March 17th, 2008 · No Comments

Last week I bemoaned MSNBC’s decision to cancel Tucker Carlson’s political affairs show (Losing Tucker: TV, Political Discourse, & Lou Dobb’s Mock Journalism, March 12, 2008). “Tucker” was the only show I could consistently stomach; an aberration from the pandering, mock-journalism of many shows currently on-air (Lou Dobbs and Keith Olbermann top my hit-list).

For many reasons, some founded but most not, Carlson has always drawn more detractors than fans. As a supporter I frequently get shouted down. However, Lanny Davis, one of Carlson’s guests on his final show last week, summed up perfectly why “Tucker” was a show of preeminent quality. A Democratic operative and Hillary Clinton campaign supporter, Davis had this to say last Friday:

I may question Davis’ political loyalties but I wholly support his thinking here. Compare Tucker’s approach to that of Keith Olbermann on Countdown, a show MSNBC has decided to keep on the air. Olbermann was recently granted an interview with Barack Obama and had the chance to directly probe the candidate’s relationship with firebrand pastor Jeremiah Wright. As Richard Cohen op-ed notes in today’s Washington Post, Olbermann asked only fawning questions and failed to push for an answers on the real issue.

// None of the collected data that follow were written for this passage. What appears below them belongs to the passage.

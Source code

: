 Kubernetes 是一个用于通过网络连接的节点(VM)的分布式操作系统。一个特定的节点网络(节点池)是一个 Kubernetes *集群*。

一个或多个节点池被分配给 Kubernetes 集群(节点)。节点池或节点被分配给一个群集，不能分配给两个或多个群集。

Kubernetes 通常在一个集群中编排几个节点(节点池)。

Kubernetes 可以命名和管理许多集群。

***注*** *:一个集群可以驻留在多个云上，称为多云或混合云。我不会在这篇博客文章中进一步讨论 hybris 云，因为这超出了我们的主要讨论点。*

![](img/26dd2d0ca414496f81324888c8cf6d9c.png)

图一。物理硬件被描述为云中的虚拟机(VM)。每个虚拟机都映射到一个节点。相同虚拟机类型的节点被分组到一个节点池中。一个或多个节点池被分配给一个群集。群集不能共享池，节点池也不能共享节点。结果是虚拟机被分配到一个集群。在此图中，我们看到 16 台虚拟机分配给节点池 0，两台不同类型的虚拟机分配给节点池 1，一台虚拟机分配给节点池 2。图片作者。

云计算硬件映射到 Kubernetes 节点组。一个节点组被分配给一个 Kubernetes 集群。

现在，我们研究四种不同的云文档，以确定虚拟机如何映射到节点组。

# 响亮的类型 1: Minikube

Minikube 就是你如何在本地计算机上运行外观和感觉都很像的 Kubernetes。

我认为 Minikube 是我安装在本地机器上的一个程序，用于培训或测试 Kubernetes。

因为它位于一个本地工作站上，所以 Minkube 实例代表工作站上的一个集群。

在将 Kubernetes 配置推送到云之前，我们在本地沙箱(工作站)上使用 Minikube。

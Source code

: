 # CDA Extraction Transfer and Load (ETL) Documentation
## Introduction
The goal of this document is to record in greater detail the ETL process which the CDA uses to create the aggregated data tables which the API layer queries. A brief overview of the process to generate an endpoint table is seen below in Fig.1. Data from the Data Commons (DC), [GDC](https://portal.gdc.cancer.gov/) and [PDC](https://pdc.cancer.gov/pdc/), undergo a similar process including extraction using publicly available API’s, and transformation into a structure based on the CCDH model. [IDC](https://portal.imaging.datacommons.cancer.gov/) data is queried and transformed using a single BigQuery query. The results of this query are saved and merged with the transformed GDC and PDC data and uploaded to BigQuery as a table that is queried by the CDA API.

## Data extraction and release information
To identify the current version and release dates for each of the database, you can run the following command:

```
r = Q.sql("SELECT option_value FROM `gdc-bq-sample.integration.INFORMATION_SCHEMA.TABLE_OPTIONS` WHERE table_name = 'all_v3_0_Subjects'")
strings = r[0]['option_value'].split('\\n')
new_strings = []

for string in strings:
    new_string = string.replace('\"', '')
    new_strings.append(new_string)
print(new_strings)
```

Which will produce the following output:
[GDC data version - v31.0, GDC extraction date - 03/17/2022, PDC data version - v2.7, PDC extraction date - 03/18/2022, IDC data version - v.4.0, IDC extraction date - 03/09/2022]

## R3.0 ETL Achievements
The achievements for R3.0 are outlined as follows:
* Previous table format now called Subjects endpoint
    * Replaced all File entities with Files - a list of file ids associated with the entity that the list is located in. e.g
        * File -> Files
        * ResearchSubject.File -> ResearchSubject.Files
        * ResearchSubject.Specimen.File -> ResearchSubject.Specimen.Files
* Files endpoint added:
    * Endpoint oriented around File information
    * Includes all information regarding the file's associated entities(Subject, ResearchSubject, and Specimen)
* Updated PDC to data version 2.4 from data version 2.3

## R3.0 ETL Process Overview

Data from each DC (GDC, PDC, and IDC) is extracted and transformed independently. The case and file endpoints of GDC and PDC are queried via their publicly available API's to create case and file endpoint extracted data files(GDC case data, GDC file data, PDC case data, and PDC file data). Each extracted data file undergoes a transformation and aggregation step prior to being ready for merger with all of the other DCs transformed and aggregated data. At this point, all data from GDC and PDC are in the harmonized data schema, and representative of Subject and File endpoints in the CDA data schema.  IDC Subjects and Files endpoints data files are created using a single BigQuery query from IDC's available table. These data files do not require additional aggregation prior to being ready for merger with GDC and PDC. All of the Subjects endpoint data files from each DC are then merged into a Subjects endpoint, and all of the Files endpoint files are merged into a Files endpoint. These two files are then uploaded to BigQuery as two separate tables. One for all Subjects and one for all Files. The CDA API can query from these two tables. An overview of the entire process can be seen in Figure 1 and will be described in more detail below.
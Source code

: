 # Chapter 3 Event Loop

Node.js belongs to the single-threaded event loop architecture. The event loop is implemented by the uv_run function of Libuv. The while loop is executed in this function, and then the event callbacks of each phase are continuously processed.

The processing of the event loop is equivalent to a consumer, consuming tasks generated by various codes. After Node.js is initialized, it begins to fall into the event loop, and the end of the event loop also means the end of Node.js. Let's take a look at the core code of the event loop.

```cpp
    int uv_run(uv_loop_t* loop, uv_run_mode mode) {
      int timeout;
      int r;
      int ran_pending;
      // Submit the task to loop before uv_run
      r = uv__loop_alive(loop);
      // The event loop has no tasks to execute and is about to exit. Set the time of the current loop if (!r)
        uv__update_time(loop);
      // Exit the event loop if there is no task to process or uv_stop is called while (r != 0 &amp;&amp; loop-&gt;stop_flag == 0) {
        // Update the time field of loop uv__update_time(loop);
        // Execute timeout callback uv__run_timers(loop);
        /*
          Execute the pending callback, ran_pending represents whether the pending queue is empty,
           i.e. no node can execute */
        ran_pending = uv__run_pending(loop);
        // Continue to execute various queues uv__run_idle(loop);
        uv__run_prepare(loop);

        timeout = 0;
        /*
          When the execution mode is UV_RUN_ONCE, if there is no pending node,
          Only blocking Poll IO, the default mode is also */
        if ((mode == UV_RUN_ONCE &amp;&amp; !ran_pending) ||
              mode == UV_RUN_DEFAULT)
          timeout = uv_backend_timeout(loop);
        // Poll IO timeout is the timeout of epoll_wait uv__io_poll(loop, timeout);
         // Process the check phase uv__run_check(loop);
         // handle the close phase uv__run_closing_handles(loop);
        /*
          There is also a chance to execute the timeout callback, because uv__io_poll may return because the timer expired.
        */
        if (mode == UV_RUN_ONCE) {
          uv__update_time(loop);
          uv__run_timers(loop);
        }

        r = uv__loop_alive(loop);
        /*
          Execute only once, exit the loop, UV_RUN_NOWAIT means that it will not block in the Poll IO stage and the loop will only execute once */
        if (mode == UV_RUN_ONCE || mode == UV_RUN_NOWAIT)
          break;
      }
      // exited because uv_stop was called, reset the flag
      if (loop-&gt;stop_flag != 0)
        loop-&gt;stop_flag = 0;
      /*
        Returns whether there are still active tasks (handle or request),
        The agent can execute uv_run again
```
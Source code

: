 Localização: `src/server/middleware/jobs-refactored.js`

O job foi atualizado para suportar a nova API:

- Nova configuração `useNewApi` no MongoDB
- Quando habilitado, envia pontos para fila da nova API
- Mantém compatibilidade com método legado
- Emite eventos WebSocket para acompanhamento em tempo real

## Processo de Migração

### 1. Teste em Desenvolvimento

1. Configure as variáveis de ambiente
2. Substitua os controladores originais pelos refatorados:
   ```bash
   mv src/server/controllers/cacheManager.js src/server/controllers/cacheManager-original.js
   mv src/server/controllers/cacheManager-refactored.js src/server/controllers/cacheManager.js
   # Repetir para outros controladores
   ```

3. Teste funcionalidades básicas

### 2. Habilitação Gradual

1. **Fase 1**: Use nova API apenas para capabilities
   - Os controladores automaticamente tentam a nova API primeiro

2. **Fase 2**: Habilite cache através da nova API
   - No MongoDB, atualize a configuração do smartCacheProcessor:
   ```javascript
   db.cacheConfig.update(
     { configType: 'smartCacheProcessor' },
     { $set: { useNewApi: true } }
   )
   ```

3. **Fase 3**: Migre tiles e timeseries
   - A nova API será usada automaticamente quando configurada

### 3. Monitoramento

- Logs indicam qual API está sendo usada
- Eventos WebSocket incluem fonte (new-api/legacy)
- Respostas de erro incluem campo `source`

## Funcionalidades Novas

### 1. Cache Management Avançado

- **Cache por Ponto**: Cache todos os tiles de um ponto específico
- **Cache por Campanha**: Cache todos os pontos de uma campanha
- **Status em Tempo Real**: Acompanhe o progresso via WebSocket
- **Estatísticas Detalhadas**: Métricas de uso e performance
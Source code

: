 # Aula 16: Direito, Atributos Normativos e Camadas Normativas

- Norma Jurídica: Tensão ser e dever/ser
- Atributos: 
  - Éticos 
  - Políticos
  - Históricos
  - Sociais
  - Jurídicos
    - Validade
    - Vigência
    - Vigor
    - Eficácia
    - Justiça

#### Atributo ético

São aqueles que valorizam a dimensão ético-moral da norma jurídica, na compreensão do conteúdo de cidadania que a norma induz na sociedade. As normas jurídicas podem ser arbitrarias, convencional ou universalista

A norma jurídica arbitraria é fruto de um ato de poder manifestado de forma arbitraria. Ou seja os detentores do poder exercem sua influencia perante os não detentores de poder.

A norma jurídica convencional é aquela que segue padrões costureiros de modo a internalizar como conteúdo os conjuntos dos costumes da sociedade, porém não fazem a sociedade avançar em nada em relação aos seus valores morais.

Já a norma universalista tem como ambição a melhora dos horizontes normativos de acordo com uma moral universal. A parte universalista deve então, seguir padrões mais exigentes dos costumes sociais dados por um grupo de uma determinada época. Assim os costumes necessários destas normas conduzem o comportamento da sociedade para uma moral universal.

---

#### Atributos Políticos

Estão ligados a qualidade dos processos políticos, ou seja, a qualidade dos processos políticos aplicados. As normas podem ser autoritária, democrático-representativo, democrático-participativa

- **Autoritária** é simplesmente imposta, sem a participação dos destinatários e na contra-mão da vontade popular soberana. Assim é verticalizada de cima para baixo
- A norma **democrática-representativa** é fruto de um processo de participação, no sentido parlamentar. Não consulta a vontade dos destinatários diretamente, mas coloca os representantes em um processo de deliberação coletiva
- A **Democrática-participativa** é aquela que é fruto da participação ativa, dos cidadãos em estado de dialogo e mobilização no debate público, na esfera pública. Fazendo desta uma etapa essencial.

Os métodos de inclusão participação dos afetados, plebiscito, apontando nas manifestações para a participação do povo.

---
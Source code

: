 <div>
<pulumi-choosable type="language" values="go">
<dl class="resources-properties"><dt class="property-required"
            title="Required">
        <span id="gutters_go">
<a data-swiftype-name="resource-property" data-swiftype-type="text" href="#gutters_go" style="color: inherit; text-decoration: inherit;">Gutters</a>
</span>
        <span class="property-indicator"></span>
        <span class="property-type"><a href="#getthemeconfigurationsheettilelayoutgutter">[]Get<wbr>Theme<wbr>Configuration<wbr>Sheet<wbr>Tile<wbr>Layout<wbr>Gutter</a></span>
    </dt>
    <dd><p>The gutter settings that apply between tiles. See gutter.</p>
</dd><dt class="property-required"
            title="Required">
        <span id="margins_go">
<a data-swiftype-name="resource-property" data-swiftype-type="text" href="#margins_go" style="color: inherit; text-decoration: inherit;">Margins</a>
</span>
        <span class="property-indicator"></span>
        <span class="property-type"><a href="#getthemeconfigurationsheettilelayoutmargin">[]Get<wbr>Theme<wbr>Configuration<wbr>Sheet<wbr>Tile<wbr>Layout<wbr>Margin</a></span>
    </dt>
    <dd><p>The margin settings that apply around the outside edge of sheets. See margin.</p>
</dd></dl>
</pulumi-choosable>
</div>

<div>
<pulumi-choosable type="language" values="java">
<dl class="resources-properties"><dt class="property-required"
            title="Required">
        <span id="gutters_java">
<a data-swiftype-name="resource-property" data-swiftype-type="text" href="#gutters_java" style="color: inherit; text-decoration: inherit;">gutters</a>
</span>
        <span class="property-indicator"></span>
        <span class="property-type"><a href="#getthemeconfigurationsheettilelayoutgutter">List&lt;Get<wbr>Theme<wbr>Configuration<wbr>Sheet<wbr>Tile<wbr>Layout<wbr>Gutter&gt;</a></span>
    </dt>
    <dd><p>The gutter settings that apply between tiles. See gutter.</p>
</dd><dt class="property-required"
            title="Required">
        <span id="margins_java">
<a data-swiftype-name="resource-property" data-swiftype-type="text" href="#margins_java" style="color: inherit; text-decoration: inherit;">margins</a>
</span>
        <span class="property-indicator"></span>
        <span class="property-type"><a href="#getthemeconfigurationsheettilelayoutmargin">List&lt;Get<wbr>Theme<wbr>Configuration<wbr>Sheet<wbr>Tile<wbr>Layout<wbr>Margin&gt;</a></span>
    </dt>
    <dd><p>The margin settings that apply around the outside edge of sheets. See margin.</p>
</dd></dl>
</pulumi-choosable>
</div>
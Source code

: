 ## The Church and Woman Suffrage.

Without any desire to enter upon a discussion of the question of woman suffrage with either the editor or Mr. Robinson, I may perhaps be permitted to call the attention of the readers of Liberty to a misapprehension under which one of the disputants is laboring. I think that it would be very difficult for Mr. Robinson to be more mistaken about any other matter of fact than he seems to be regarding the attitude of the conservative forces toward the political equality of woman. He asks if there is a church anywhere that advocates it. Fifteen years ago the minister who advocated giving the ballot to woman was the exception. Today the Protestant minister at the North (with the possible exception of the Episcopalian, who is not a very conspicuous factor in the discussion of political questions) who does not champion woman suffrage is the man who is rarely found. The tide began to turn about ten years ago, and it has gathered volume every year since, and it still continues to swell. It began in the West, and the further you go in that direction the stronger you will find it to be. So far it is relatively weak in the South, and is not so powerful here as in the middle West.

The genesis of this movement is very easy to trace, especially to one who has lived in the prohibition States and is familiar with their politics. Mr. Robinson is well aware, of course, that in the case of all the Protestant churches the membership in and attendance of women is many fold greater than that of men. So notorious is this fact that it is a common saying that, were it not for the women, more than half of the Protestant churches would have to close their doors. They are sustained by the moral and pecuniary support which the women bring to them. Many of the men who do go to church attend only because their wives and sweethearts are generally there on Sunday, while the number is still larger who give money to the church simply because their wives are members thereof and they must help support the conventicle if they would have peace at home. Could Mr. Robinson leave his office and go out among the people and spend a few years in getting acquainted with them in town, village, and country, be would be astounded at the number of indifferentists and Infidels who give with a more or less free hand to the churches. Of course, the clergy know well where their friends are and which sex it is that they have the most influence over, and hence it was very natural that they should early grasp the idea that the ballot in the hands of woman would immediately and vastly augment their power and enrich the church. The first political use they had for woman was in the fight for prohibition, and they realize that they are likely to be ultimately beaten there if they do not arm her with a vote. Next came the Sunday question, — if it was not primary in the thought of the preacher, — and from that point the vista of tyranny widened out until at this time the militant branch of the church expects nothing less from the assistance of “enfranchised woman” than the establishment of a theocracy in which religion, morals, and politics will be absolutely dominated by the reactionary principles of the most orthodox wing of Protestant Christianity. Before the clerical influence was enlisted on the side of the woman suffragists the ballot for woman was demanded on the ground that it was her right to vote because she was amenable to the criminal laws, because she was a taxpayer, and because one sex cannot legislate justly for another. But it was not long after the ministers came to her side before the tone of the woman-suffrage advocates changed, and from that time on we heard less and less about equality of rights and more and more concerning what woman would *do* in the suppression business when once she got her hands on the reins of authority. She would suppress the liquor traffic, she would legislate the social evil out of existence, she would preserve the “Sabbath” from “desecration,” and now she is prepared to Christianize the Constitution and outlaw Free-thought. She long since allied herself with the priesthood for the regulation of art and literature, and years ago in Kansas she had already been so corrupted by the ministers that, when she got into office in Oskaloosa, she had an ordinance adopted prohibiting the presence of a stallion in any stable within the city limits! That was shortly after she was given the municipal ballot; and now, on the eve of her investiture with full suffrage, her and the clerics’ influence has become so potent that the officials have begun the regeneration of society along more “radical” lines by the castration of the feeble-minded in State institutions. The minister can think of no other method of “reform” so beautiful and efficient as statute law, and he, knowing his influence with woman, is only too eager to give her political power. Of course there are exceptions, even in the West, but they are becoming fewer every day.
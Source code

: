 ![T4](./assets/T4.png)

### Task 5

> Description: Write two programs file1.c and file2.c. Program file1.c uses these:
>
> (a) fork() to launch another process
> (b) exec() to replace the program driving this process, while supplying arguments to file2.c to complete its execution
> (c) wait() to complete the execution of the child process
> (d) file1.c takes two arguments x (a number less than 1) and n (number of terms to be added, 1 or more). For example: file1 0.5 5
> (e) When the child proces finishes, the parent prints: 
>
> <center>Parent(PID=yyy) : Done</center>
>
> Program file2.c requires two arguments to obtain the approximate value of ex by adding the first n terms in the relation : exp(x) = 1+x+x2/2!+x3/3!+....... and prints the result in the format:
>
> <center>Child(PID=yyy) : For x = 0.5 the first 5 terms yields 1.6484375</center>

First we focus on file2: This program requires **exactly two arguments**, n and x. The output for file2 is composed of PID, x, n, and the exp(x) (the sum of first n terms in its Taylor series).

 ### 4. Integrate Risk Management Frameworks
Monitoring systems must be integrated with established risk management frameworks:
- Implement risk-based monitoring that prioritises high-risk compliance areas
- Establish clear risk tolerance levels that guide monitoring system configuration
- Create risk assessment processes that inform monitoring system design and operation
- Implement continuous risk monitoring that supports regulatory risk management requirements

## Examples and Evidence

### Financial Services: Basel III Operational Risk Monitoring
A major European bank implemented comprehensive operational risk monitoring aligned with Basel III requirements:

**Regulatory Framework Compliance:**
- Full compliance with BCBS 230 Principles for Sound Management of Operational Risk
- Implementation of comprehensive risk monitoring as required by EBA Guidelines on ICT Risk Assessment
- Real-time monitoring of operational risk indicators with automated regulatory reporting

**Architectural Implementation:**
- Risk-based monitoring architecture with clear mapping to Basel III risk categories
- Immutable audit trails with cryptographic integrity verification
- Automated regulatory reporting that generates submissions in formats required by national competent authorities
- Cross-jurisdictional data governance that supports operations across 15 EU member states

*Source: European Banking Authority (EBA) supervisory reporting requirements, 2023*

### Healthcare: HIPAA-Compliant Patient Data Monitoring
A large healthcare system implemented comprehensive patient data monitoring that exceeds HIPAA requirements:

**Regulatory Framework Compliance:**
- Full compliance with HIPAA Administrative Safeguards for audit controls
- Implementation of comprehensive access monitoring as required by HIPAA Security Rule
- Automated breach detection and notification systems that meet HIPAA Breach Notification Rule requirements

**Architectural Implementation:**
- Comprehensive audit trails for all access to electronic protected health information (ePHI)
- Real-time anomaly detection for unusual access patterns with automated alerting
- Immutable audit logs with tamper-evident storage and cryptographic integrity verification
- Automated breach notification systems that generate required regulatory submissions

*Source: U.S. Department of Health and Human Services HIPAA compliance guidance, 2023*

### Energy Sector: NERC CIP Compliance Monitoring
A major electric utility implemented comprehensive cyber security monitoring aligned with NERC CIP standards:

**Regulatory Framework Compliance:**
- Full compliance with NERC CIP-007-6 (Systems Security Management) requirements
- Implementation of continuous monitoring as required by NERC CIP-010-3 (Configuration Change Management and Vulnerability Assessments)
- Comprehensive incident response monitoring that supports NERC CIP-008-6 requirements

I’m reminded of the infamous Jon Stewart appearance on Crossfire with Paul Begala and Carlson, on which Carlson chided Stewart for getting John Kerry on his show only to ask him “if he was hanging in there”. Stewart’s responded that his show on Comedy Central should hardly be journalism’s standard-bearer. True. But Olbermann doesn’t get the same pass.

If the same interview had occurred on Tucker, I have to believe Carlson would have responded with “yeah, but come on, are you telling you had no idea your pastor of 20 years was saying this stuff?” He wouldn’t have cut Obama off or treated him unfairly, but he would have pushed him to address the real question. Tucker, I miss you already.